Consensual validation helped to explain why people who perceived greater similarity liked their partners more after the interaction, but not before. Presumably feeling validated requires more of a chance to connect with someone who shares your values and preferences, rather than just a vague notion that you may have some things in common. Certainty of being liked by the partner helped to explain why people liked similar partners more, both before and after the interaction. Expecting to enjoy the interaction also helped to explain why people liked similar partners more before the interaction, and actual enjoyment of the interaction also explained why people like similar partners more after they interacted. The results also suggested that these feelings of enjoyment were by far the strongest factor and overrode the effects of consensual validation and certainty of being liked. The researchers point out that this might be especially true among a sample of young college students and that for older adults, other factors may better explain why similarity leads to liking.

It is also important to remember that these pairs of strangers already had a reasonable amount in common, since they were both students at the same school and approximately the same age. Other factors, besides enjoyment of the interaction, might explain the similarity-liking connection more in contexts where people are not always interacting with those who are demographically similar. If people had interacted with others of a different age or social class, then for those who interacted with someone who was similar on those dimensions, certainty of being liked may have played a larger role if they were concerned that someone from a different social group might not accept them.
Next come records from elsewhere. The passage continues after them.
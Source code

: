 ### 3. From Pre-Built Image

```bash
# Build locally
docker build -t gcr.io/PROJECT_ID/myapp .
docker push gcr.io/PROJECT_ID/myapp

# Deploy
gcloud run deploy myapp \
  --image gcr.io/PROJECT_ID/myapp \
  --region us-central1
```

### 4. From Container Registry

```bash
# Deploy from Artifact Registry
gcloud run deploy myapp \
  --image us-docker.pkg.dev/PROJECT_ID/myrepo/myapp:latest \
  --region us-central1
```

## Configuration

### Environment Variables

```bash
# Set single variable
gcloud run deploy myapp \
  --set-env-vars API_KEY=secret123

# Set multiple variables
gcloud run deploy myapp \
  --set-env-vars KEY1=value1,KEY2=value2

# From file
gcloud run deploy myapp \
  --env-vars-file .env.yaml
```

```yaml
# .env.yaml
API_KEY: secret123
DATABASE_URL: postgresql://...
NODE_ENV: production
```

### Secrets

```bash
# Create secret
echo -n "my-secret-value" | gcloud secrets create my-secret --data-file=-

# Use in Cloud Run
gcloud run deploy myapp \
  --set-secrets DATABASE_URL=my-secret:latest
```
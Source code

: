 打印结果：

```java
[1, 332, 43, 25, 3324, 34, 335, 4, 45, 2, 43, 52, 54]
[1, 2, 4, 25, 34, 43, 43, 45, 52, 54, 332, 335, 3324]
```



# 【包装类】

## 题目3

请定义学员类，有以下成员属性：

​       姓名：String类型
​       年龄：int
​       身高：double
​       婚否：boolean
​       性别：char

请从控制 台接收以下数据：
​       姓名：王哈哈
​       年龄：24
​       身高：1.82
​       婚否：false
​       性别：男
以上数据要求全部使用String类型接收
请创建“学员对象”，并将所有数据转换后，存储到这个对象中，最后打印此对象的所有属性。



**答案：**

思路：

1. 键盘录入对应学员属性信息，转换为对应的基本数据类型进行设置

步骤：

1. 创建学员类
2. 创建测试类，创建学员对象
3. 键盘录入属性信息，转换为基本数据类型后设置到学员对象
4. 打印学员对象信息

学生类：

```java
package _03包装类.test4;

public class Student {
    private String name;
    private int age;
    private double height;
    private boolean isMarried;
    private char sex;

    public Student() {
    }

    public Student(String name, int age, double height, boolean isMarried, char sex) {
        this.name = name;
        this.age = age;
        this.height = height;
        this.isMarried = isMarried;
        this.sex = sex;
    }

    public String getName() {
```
This study helps us to understand why similarity can foster liking when people first meet. But it doesn't shed much light on why perceived similarity is important in longer-term relationships. It is likely that in long-term relationships, factors beyond fun and enjoyment contribute to the positive effects of similarity. For example, romantic partners who are similar to each other have fewer conflicts, and married couples with similar educational attainment and age are less likely to divorce.